*** SOURCE MATERIAL Section Begins ***
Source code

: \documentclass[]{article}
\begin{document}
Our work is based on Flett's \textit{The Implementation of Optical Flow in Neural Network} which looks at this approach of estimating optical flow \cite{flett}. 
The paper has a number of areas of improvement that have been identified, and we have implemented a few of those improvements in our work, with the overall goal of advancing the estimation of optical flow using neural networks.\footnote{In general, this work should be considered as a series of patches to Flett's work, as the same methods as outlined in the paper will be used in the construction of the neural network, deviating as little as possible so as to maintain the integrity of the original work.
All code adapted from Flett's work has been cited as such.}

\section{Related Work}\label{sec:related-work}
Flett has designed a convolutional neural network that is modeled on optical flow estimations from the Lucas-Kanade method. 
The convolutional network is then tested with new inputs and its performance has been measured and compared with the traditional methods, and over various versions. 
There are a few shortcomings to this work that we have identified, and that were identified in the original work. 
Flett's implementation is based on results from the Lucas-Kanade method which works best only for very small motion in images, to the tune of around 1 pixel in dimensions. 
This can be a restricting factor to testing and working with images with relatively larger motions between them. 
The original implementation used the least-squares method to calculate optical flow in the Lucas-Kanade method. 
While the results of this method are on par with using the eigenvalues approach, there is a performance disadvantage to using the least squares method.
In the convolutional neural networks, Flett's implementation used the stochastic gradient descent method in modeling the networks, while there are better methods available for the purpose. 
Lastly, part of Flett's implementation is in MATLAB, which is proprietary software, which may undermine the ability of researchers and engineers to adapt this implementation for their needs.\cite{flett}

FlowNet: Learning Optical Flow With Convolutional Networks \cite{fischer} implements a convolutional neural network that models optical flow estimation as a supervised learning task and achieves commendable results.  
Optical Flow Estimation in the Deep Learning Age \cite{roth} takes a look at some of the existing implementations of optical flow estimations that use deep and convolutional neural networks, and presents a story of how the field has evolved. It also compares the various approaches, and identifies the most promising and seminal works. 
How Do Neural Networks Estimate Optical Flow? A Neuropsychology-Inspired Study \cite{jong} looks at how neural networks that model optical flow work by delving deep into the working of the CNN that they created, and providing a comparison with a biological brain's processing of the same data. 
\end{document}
*** SOURCE MATERIAL Section Ends ***
WHAT THIS TASK INVOLVES: Would you return every line of the data above exactly?

WRITTEN ANSWER:
Source code

: \documentclass[]{article}
\begin{document}
Our work is based on Flett's \textit{The Implementation of Optical Flow in Neural Network} which looks at this approach of estimating optical flow \cite{flett}. 
The paper has a number of areas of improvement that have been identified, and we have implemented a few of those improvements in our work, with the overall goal of advancing the estimation of optical flow using neural networks.\footnote{In general, this work should be considered as a series of patches to Flett's work, as the same methods as outlined in the paper will be used in the construction of the neural network, deviating as little as possible so as to maintain the integrity of the original work.
All code adapted from Flett's work has been cited as such.}

\section{Related Work}\label{sec:related-work}
Flett has designed a convolutional neural network that is modeled on optical flow estimations from the Lucas-Kanade method. 
The convolutional network is then tested with new inputs and its performance has been measured and compared with the traditional methods, and over various versions. 
There are a few shortcomings to this work that we have identified, and that were identified in the original work. 
Flett's implementation is based on results from the Lucas-Kanade method which works best only for very small motion in images, to the tune of around 1 pixel in dimensions. 
This can be a restricting factor to testing and working with images with relatively larger motions between them. 
The original implementation used the least-squares method to calculate optical flow in the Lucas-Kanade method. 
While the results of this method are on par with using the eigenvalues approach, there is a performance disadvantage to using the least squares method.
In the convolutional neural networks, Flett's implementation used the stochastic gradient descent method in modeling the networks, while there are better methods available for the purpose. 
Lastly, part of Flett's implementation is in MATLAB, which is proprietary software, which may undermine the ability of researchers and engineers to adapt this implementation for their needs.\cite{flett}

FlowNet: Learning Optical Flow With Convolutional Networks \cite{fischer} implements a convolutional neural network that models optical flow estimation as a supervised learning task and achieves commendable results.  
Optical Flow Estimation in the Deep Learning Age \cite{roth} takes a look at some of the existing implementations of optical flow estimations that use deep and convolutional neural networks, and presents a story of how the field has evolved. It also compares the various approaches, and identifies the most promising and seminal works. 
How Do Neural Networks Estimate Optical Flow? A Neuropsychology-Inspired Study \cite{jong} looks at how neural networks that model optical flow work by delving deep into the working of the CNN that they created, and providing a comparison with a biological brain's processing of the same data. 
\end{document}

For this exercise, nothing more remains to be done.